All that should come back is the lines of the data below from the one containing "- i dont understand" to the one containing "- How much are offsets", inclusive, exactly as they stand.

- - -

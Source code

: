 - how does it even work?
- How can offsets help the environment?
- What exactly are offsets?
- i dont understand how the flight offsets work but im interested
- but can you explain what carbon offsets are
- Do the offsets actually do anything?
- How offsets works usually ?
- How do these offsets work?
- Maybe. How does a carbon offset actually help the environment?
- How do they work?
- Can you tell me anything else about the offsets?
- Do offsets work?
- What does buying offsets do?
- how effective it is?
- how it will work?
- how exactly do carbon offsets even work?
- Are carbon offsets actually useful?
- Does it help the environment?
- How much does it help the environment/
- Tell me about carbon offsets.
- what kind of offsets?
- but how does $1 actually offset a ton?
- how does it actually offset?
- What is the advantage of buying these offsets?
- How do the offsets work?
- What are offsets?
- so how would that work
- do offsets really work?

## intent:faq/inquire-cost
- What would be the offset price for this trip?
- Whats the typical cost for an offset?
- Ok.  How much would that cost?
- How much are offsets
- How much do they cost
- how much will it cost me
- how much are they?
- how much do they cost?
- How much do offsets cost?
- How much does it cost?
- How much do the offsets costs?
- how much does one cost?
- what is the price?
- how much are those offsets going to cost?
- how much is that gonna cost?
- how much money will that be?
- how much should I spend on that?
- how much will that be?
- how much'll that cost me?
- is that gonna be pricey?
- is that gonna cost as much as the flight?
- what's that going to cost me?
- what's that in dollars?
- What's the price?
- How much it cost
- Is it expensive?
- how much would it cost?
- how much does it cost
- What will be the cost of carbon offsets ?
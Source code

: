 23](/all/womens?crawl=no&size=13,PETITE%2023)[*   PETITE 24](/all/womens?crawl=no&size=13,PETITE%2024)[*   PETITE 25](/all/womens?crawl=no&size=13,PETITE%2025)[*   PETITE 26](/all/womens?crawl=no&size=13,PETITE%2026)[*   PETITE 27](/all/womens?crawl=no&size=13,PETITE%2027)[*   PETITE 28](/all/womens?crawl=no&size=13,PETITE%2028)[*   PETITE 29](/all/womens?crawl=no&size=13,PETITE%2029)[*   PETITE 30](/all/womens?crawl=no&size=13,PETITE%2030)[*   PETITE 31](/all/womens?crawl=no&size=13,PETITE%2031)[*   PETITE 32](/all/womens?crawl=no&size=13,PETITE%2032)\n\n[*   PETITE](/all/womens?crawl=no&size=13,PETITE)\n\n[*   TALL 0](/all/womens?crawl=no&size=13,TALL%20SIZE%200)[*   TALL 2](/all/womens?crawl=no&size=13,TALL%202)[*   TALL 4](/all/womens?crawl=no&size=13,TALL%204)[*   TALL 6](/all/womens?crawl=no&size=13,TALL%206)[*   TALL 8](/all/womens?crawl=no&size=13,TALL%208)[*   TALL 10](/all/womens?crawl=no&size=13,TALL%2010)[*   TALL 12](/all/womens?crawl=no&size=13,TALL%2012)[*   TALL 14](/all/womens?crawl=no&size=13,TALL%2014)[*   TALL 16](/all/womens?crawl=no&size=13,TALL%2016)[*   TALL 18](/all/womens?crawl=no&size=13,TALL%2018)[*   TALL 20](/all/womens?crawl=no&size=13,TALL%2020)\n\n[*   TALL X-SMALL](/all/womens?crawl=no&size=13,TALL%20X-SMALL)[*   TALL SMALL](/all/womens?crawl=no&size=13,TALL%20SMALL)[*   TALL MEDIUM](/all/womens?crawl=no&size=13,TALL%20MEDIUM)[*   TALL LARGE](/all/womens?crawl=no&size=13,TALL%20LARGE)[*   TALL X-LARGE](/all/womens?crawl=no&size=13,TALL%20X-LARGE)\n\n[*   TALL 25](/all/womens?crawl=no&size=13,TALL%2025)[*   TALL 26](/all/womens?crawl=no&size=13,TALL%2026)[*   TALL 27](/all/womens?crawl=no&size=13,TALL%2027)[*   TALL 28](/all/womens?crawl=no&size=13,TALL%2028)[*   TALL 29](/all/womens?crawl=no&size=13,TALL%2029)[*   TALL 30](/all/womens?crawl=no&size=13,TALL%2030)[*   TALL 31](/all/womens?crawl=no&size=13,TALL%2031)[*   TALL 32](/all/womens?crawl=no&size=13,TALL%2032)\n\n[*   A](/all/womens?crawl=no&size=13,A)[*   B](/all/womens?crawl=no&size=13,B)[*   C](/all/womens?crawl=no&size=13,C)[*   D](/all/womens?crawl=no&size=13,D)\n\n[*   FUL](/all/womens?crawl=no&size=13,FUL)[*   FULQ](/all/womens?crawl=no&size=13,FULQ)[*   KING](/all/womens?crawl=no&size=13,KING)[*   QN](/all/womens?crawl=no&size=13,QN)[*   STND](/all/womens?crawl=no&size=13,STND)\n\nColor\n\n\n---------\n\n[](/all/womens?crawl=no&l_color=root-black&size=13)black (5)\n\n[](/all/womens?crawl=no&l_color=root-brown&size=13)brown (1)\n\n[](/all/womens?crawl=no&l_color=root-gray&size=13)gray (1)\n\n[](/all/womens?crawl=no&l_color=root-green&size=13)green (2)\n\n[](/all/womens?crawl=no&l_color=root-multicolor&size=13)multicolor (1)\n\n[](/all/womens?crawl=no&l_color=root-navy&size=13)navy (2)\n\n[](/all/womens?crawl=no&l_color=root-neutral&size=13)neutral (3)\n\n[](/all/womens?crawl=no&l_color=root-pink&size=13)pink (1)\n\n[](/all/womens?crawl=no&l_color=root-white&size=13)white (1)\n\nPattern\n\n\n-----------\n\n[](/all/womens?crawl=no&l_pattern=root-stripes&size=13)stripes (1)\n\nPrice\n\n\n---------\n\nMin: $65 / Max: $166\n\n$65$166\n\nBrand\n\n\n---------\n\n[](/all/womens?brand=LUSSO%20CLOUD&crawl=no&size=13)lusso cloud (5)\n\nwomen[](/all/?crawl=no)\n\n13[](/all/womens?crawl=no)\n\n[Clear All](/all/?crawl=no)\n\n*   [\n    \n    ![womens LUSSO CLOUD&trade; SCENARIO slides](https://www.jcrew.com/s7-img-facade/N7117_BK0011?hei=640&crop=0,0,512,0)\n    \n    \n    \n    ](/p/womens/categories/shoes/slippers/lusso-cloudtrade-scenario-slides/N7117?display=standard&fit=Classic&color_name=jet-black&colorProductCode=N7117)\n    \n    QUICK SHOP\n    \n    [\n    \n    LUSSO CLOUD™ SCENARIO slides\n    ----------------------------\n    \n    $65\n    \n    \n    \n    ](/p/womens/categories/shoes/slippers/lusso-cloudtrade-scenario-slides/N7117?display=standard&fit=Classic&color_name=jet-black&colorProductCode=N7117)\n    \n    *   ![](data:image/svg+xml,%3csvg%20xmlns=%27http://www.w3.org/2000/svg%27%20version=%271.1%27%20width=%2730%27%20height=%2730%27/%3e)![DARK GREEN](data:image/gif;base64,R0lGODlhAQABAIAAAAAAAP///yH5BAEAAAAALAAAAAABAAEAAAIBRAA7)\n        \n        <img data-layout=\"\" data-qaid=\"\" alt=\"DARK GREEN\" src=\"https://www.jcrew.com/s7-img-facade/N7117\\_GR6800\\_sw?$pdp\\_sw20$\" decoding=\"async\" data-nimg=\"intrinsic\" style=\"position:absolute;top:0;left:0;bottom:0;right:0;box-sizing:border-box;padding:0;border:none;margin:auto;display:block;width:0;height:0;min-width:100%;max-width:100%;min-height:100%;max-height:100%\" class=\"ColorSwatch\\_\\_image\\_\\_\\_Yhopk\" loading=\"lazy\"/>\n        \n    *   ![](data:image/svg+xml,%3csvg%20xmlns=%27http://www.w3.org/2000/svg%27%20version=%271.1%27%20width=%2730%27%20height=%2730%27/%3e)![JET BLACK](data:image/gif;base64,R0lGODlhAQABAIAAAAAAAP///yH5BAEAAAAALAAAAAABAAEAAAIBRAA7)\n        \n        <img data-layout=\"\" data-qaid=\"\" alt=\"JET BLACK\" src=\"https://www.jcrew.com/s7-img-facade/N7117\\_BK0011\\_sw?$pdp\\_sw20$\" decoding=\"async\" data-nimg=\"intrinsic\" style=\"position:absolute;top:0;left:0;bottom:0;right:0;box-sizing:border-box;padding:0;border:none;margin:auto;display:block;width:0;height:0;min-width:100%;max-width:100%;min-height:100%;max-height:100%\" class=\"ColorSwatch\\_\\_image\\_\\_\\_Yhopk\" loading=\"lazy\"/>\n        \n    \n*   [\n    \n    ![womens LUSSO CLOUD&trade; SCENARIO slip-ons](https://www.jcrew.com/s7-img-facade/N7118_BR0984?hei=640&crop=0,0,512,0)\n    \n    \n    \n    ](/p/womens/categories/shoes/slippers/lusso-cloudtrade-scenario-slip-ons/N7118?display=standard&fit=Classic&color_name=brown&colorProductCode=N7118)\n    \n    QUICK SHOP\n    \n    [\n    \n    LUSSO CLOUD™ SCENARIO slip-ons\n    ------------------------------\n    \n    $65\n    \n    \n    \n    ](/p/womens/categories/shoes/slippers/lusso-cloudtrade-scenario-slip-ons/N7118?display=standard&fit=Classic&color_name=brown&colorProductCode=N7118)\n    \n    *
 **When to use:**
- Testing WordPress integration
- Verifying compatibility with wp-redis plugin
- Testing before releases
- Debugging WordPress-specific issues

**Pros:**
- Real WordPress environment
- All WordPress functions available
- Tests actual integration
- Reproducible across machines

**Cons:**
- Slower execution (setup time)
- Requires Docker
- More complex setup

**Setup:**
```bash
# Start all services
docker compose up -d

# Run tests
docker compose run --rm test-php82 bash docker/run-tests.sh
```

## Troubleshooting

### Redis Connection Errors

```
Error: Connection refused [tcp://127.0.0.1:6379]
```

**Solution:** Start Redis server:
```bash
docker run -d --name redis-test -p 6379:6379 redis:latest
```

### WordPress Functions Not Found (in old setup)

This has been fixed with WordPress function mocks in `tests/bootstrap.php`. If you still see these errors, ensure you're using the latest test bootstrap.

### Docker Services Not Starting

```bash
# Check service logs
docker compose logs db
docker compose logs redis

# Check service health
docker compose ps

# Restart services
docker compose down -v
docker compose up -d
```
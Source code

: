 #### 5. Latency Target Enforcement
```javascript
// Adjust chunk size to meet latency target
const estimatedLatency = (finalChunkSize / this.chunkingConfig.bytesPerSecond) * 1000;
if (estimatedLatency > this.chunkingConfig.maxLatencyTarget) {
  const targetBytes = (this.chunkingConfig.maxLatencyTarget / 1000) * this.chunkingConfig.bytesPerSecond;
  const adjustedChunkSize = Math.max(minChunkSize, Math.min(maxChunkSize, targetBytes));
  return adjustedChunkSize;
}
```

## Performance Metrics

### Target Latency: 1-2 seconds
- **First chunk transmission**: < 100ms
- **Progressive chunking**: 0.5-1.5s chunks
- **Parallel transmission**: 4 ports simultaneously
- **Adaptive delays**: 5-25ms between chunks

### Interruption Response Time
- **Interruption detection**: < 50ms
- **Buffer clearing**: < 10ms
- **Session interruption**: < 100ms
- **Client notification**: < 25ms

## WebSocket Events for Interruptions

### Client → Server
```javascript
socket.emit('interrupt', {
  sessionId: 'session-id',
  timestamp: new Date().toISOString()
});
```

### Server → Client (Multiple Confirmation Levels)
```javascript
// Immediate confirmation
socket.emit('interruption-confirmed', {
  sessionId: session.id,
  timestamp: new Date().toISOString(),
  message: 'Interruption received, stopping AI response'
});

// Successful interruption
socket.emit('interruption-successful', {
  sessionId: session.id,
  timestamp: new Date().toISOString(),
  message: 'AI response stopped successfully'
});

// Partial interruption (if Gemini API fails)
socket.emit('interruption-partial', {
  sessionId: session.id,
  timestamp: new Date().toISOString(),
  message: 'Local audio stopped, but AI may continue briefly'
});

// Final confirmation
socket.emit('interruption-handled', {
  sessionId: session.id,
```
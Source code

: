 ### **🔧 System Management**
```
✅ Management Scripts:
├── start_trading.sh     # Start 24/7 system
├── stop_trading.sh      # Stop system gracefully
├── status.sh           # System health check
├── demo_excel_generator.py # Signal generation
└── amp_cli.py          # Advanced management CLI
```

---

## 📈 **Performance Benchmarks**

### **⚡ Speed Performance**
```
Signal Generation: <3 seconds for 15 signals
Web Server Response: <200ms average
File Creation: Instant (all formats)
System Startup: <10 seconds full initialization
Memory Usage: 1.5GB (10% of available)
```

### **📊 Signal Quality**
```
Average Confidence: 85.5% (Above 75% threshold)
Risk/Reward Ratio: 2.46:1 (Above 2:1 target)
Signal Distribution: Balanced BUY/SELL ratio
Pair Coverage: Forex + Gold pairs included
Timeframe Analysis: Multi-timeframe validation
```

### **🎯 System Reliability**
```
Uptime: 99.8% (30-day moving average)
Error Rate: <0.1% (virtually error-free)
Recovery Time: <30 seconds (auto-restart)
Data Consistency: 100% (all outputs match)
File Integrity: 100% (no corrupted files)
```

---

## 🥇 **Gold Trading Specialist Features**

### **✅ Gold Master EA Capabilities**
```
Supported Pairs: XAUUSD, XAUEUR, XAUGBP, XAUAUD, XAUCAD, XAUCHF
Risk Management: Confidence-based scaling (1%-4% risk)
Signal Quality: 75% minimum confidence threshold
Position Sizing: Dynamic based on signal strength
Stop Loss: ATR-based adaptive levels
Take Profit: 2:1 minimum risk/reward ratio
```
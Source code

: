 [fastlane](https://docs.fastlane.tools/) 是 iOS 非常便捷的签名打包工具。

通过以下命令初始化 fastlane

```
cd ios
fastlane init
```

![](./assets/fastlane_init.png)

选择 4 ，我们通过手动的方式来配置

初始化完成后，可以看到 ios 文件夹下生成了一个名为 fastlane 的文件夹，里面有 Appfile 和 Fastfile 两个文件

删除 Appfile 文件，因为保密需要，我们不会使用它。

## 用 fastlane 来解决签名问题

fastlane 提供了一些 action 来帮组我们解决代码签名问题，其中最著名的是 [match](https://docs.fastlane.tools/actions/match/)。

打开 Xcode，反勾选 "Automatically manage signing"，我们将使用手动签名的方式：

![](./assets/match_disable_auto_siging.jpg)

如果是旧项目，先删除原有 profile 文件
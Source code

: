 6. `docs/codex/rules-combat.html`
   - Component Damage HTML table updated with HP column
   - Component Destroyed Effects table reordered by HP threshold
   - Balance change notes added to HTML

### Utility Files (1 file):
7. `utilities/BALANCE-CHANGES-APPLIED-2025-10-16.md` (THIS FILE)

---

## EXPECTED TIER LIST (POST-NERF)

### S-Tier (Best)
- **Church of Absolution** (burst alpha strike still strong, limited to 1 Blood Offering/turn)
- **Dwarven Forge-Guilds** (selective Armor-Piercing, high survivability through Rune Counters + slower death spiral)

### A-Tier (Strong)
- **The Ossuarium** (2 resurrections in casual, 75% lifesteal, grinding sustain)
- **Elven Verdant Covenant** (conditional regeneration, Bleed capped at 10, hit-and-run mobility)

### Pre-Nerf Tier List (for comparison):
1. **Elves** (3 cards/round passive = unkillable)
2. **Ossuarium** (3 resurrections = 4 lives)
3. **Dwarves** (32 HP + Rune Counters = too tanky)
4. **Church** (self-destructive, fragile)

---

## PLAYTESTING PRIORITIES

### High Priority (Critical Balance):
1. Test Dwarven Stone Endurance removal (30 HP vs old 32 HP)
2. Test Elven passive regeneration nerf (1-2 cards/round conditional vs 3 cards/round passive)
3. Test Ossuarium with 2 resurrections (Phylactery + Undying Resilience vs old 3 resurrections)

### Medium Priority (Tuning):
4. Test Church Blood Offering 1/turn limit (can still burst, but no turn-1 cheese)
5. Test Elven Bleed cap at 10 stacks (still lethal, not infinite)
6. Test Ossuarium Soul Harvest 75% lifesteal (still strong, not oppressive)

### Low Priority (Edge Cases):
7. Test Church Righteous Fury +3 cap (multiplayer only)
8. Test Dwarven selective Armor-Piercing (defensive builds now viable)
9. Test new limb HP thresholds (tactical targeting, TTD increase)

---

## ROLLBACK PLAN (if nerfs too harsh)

- - -

YOUR SOLUTION:
- i dont understand how the flight offsets work but im interested
- but can you explain what carbon offsets are
- Do the offsets actually do anything?
- How offsets works usually ?
- How do these offsets work?
- Maybe. How does a carbon offset actually help the environment?
- How do they work?
- Can you tell me anything else about the offsets?
- Do offsets work?
- What does buying offsets do?
- how effective it is?
- how it will work?
- how exactly do carbon offsets even work?
- Are carbon offsets actually useful?
- Does it help the environment?
- How much does it help the environment/
- Tell me about carbon offsets.
- what kind of offsets?
- but how does $1 actually offset a ton?
- how does it actually offset?
- What is the advantage of buying these offsets?
- How do the offsets work?
- What are offsets?
- so how would that work
- do offsets really work?

## intent:faq/inquire-cost
- What would be the offset price for this trip?
- Whats the typical cost for an offset?
- Ok.  How much would that cost?
- How much are offsets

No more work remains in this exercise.